The terrifying vision of the followers of the, Arabic Prophet offering to the world, Koran or the sword, cast such an ominous shadow over the history of the rise of Islam as concealed the third alternative so freely offered, and generally accepted. That was the main cause for the triumph of Islam. As a matter of fact, the alternatives were very differently offered. It was: "Accept the Koran or pay tribute to the Saracen conqueror!" The "Sword of God" was unsheathed only when neither of the alternatives was accepted. The economic interest of the Arab trader, which produced the monotheistic creed of Islam, was antagonistic to indiscriminate bloodshed. The lands through which the trade routes lay must be conquered and brought under the domination of the unitary State. The object would be all the better realized should the conquered peoples accept the new religion; for, then the unitarian State would be established on a solid foundation. But production and consumption of commodities are the essential factors of trade. Therefore, it was not compatible with the historic role of Islam to massacre the artisan and peasant masses, or to destroy opulent cities for the impiety of rejecting the Koran. What was necessary was their subjugation to the believers of the new creed. Under the domination of the followers of the Prophet, unbelieving peoples were allowed to hold their imperfect faiths, and to continue their perverse worships.
When Jerusalem capitulated to Khalif Omar, the inhabitants of the vanquished city were left in possession of their worldly goods, and allowed the freedom of worship. A special quarter of the city was allotted for the residence of the Christian population with their Patriarch and his clergy. For the protection thus granted, a nominal tax of two pieces of gold was imposed upon the entire Christian community. The pilgrimage to the Holy City was stimulated rather than suppressed by the Muslim conquerors, on account of the commercial value of that devout traffic. Four hundred and sixty years later, when the Holy Land reverted to the Christian rule of the crusading knights of Europe, "the Oriental Christians regretted the tolerating Government of the Arabian Khalifs". (Gibbon, "Rise and Fall 0f the Roman Empire".)
In contrast to the toleration of the Muslims, the following account of the occupation of Jerusalem by the Crusaders is highly illuminating: "In the pillage of private and public wealth, the adventurers had agreed to respect the exclusive property of the first occupant. A bloody sacrifice was offered by mistaken votaries to the God of the Christians; resistance might provoke, but neither sage nor sex could mollify, their Implacable rage; they indulged themselves three days in a promiscuous massacre. After seventy thousand Muslims had been put to the sword, and the harmless Jews had been burned in their Synagogue, they could still reserve a multitude of captives whom interest or lassitude persuaded them to spare." (Ibid).
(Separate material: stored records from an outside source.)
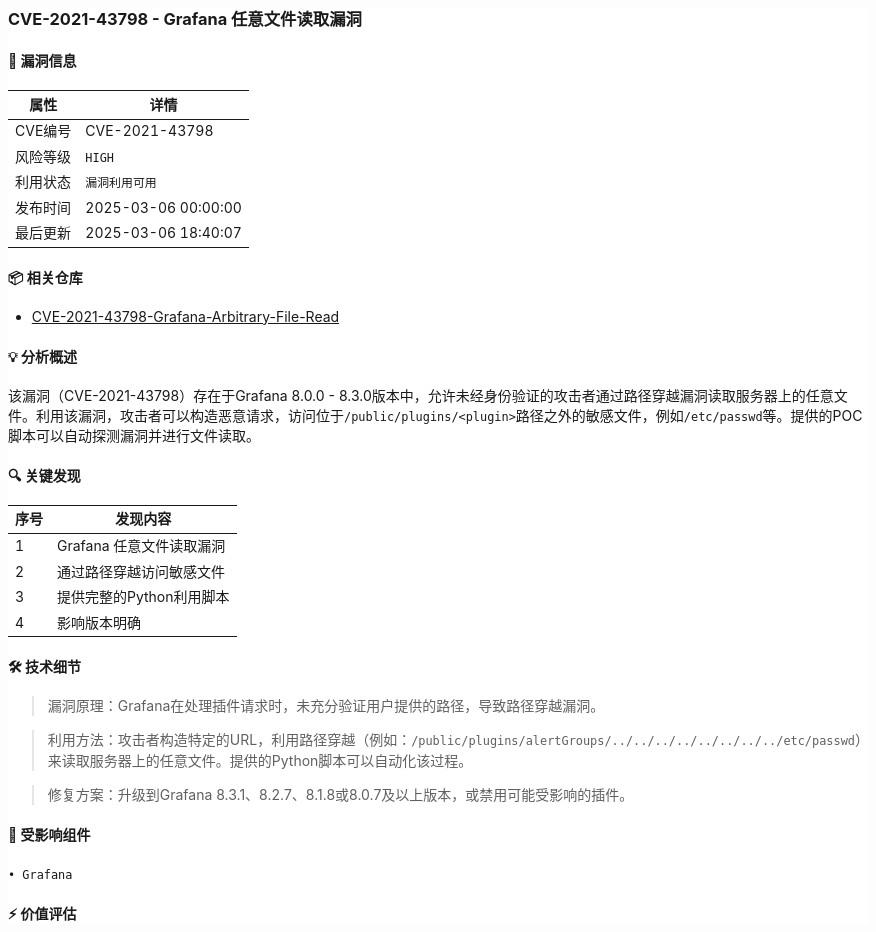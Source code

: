 
### CVE-2021-43798 - Grafana 任意文件读取漏洞

#### 📌 漏洞信息

| 属性 | 详情 |
|------|------|
| CVE编号 | CVE-2021-43798 |
| 风险等级 | `HIGH` |
| 利用状态 | `漏洞利用可用` |
| 发布时间 | 2025-03-06 00:00:00 |
| 最后更新 | 2025-03-06 18:40:07 |

#### 📦 相关仓库

- [CVE-2021-43798-Grafana-Arbitrary-File-Read](https://github.com/monke443/CVE-2021-43798-Grafana-Arbitrary-File-Read)

#### 💡 分析概述

该漏洞（CVE-2021-43798）存在于Grafana 8.0.0 - 8.3.0版本中，允许未经身份验证的攻击者通过路径穿越漏洞读取服务器上的任意文件。利用该漏洞，攻击者可以构造恶意请求，访问位于`/public/plugins/<plugin>`路径之外的敏感文件，例如`/etc/passwd`等。提供的POC脚本可以自动探测漏洞并进行文件读取。

#### 🔍 关键发现

| 序号 | 发现内容 |
|------|----------|
| 1 | Grafana 任意文件读取漏洞 |
| 2 | 通过路径穿越访问敏感文件 |
| 3 | 提供完整的Python利用脚本 |
| 4 | 影响版本明确 |

#### 🛠️ 技术细节

> 漏洞原理：Grafana在处理插件请求时，未充分验证用户提供的路径，导致路径穿越漏洞。

> 利用方法：攻击者构造特定的URL，利用路径穿越（例如：`/public/plugins/alertGroups/../../../../../../../../etc/passwd`）来读取服务器上的任意文件。提供的Python脚本可以自动化该过程。

> 修复方案：升级到Grafana 8.3.1、8.2.7、8.1.8或8.0.7及以上版本，或禁用可能受影响的插件。


#### 🎯 受影响组件

```
• Grafana
```

#### ⚡ 价值评估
On the testimony of a whole series of authoritative historians, Christian as well as Muslim, contemporary as well as modern, the critical Gibbon conclusively proves that "to his Christian Subjects, Mohammad readily granted security of their persons, the freedom of their trade, the property of their goods and the toleration of their worship." This profitable principle of toleration was observed with more or less strictness, not only by all the immediate successors of the Prophet, but over the whole period of Arabic ascendancy. It was abandoned only after Islam had played out its historic role and its leadership has passed from the noble Saracens to the notorious barbarians of Tartary. Even under the first Turkish Sultans. Islam was not completely divorced from its original spirit of toleration.
In its days of glory, the native toleration of Islam not only developed into wide freedom of thought and rationalism, but, from the orthodox point of view, even degenerated into positively heretical and irreligious notions. Most of the earlier Abbassides Khalifs of Baghdad were not only devoted to the study of profane science, and free in their thought; some of them, Motassen for example, even did not believe in the divine origin of the Koran.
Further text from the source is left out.